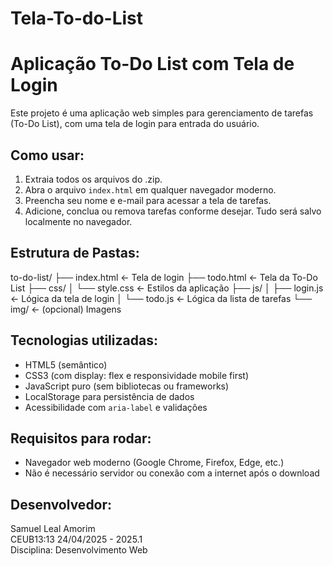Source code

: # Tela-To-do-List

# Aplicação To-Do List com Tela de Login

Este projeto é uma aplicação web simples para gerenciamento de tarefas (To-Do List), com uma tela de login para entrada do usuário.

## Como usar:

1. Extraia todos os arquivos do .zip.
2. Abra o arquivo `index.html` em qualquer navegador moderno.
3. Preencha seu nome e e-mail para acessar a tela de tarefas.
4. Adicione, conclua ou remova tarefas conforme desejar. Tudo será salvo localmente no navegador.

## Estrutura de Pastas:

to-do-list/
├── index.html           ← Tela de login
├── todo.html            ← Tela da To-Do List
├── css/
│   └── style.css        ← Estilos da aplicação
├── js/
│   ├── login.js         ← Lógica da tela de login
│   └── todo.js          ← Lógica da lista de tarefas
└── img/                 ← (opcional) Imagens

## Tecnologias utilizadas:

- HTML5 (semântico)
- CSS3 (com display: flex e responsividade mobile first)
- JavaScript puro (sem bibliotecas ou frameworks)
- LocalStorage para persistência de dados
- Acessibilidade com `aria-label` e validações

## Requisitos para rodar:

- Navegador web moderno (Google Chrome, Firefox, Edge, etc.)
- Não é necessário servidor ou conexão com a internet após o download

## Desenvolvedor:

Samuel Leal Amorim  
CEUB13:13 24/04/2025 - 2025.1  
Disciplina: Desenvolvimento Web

══════════

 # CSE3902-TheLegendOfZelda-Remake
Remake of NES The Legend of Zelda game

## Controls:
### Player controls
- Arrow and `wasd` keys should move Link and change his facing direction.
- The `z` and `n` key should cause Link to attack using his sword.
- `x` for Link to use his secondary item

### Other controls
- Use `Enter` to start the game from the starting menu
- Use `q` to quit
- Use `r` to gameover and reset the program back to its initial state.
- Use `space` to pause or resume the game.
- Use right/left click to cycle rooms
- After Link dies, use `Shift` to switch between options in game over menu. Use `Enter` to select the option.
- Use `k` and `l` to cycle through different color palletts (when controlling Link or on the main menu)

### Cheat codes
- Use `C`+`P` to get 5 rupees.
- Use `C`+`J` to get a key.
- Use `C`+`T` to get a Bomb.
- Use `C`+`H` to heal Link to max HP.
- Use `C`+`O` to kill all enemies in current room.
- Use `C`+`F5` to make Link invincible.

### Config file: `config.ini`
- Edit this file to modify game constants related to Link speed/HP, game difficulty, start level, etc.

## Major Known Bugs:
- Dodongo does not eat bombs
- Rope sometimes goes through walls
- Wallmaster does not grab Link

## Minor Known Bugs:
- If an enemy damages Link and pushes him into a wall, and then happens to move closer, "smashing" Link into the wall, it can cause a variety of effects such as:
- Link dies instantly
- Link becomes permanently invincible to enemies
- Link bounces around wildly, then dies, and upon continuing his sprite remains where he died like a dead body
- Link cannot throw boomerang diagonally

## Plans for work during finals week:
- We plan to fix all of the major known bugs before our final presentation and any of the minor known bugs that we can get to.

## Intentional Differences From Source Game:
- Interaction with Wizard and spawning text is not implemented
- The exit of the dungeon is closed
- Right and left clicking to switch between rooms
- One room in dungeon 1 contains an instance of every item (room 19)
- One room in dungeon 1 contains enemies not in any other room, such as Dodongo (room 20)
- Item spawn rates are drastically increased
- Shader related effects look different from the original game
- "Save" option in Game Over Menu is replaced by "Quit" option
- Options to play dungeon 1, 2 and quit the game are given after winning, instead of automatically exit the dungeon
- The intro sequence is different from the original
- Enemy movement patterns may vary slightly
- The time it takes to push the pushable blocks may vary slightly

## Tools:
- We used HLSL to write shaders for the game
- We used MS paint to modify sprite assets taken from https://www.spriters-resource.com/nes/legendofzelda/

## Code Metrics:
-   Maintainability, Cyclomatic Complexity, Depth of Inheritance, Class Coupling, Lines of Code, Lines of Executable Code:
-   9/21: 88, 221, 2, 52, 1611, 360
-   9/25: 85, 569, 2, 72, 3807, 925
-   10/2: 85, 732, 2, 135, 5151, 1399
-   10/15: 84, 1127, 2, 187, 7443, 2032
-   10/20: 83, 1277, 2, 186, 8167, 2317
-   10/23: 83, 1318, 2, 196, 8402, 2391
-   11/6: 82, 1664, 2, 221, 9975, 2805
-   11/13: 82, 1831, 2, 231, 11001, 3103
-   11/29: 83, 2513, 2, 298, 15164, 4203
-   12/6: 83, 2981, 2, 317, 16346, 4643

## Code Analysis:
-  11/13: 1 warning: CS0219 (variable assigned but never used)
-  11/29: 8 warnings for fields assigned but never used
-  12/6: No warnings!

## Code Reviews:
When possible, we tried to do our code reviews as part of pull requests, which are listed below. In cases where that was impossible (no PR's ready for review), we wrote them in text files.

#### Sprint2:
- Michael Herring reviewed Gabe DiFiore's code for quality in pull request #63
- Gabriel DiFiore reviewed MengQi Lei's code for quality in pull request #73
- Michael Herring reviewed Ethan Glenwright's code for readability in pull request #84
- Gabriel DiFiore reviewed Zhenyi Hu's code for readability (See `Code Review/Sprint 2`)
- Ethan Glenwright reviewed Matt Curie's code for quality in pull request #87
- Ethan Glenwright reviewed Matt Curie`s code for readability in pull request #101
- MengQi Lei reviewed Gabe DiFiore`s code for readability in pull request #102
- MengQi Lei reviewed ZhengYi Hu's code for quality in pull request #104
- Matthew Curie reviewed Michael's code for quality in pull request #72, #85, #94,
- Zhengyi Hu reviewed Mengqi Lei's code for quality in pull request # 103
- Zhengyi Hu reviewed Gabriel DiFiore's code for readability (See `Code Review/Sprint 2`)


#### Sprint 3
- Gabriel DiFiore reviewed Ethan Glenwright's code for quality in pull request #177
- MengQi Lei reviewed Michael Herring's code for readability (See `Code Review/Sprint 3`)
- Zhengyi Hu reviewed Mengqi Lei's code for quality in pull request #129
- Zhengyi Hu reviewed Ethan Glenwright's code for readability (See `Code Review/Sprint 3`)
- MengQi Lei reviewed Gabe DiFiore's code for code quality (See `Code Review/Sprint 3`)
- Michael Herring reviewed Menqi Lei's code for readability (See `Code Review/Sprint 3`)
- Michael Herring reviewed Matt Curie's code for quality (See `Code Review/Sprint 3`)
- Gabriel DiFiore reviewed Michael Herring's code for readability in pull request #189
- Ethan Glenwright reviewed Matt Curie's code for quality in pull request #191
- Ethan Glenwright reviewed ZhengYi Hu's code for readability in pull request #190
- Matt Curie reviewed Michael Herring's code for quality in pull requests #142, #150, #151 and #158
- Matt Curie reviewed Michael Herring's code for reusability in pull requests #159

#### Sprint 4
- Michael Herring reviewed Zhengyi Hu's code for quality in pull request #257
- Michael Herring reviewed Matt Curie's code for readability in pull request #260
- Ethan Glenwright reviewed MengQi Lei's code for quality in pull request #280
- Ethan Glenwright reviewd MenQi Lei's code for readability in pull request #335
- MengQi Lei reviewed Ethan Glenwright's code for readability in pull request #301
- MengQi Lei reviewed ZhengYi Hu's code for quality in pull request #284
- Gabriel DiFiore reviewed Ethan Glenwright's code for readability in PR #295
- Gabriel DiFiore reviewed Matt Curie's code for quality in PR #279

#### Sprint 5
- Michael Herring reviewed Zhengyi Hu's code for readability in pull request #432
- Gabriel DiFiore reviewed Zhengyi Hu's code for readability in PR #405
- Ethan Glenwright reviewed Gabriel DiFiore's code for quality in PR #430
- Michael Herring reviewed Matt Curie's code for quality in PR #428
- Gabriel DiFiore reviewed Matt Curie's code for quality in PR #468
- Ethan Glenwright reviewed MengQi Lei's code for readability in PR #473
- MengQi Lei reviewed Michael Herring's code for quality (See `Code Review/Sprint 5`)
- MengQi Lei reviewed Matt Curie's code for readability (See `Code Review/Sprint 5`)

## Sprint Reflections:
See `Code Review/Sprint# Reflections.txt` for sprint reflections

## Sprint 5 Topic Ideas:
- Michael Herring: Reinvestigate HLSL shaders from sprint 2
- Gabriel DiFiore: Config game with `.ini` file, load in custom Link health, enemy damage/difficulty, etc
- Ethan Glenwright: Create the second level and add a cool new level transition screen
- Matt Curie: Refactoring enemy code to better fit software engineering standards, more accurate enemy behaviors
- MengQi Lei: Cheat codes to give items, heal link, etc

══════════

**WHAT THE TASK REQUIRES:**
Among the entries above, locate the lines containing "### Other controls" and "get a Bomb.", and transcribe exactly those two lines and all lines between.

**RESULT:**
### Other controls
- Use `Enter` to start the game from the starting menu
- Use `q` to quit
- Use `r` to gameover and reset the program back to its initial state.
- Use `space` to pause or resume the game.
- Use right/left click to cycle rooms
- After Link dies, use `Shift` to switch between options in game over menu. Use `Enter` to select the option.
- Use `k` and `l` to cycle through different color palletts (when controlling Link or on the main menu)

### Cheat codes
- Use `C`+`P` to get 5 rupees.
- Use `C`+`J` to get a key.
- Use `C`+`T` to get a Bomb.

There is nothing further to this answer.